[Document images with source code]
☆ ☆ ☆ ☆ ☆ ☆ ☆

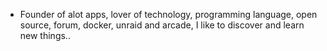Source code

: - Founder of alot apps, lover of technology, programming language, open source, forum, docker, unraid and arcade, I like to discover and learn new things..
  <br>
























































































































































































































































































































































































































































































































































































































































































































































































































































































































































































































































































































































































































































































































































































































































































































































































































































































































































































































































































































































































































































































































































































































































































































































































































































































































































































































































































































































































































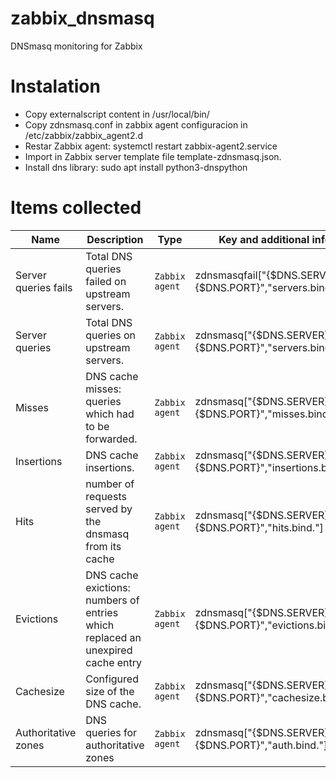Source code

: # zabbix_dnsmasq
DNSmasq monitoring for Zabbix

# Instalation
- Copy externalscript content in /usr/local/bin/
- Copy zdnsmasq.conf in zabbix agent configuracion in /etc/zabbix/zabbix_agent2.d
- Restar Zabbix agent: systemctl restart zabbix-agent2.service
- Import in Zabbix server template file template-zdnsmasq.json.
- Install dns library: sudo apt install python3-dnspython

# Items collected

|Name|Description|Type|Key and additional info|
|----|-----------|----|----|
|Server queries fails|Total DNS queries failed on upstream servers.|`Zabbix agent`|zdnsmasqfail["{$DNS.SERVER}","{$DNS.PORT}","servers.bind."]|
|Server queries|Total DNS queries on upstream servers.|`Zabbix agent`|zdnsmasq["{$DNS.SERVER}","{$DNS.PORT}","servers.bind."]|
|Misses|DNS cache misses: queries which had to be forwarded.|`Zabbix agent`|zdnsmasq["{$DNS.SERVER}","{$DNS.PORT}","misses.bind."]|
|Insertions|DNS cache insertions.|`Zabbix agent`|zdnsmasq["{$DNS.SERVER}","{$DNS.PORT}","insertions.bind."]|
|Hits|number of requests served by the dnsmasq from its cache|`Zabbix agent`|zdnsmasq["{$DNS.SERVER}","{$DNS.PORT}","hits.bind."]|
|Evictions|DNS cache exictions: numbers of entries which replaced an unexpired cache entry|`Zabbix agent`|zdnsmasq["{$DNS.SERVER}","{$DNS.PORT}","evictions.bind."]|
|Cachesize|Configured size of the DNS cache.|`Zabbix agent`|zdnsmasq["{$DNS.SERVER}","{$DNS.PORT}","cachesize.bind."]|
|Authoritative zones|DNS queries for authoritative zones|`Zabbix agent`|zdnsmasq["{$DNS.SERVER}","{$DNS.PORT}","auth.bind."]|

☆ ☆ ☆ ☆ ☆ ☆ ☆

Write out the data above exactly, minus any images.

Source code

: - Founder of alot apps, lover of technology, programming language, open source, forum, docker, unraid and arcade, I like to discover and learn new things..
  <br>
























































































































































































































































































































































































































































































































































































































































































































































































































































































































































































































































































































































































































































































































































































































































































































































































































































































































































































































































































































































































































































































































































































































































































































































































































































































































































































































































































































































































































Source code

: # zabbix_dnsmasq
DNSmasq monitoring for Zabbix

# Instalation
- Copy externalscript content in /usr/local/bin/
- Copy zdnsmasq.conf in zabbix agent configuracion in /etc/zabbix/zabbix_agent2.d
- Restar Zabbix agent: systemctl restart zabbix-agent2.service
- Import in Zabbix server template file template-zdnsmasq.json.
- Install dns library: sudo apt install python3-dnspython

# Items collected

|Name|Description|Type|Key and additional info|
|----|-----------|----|----|
|Server queries fails|Total DNS queries failed on upstream servers.|`Zabbix agent`|zdnsmasqfail["{$DNS.SERVER}","{$DNS.PORT}","servers.bind."]|
|Server queries|Total DNS queries on upstream servers.|`Zabbix agent`|zdnsmasq["{$DNS.SERVER}","{$DNS.PORT}","servers.bind."]|
|Misses|DNS cache misses: queries which had to be forwarded.|`Zabbix agent`|zdnsmasq["{$DNS.SERVER}","{$DNS.PORT}","misses.bind."]|
|Insertions|DNS cache insertions.|`Zabbix agent`|zdnsmasq["{$DNS.SERVER}","{$DNS.PORT}","insertions.bind."]|
|Hits|number of requests served by the dnsmasq from its cache|`Zabbix agent`|zdnsmasq["{$DNS.SERVER}","{$DNS.PORT}","hits.bind."]|
|Evictions|DNS cache exictions: numbers of entries which replaced an unexpired cache entry|`Zabbix agent`|zdnsmasq["{$DNS.SERVER}","{$DNS.PORT}","evictions.bind."]|
|Cachesize|Configured size of the DNS cache.|`Zabbix agent`|zdnsmasq["{$DNS.SERVER}","{$DNS.PORT}","cachesize.bind."]|
|Authoritative zones|DNS queries for authoritative zones|`Zabbix agent`|zdnsmasq["{$DNS.SERVER}","{$DNS.PORT}","auth.bind."]|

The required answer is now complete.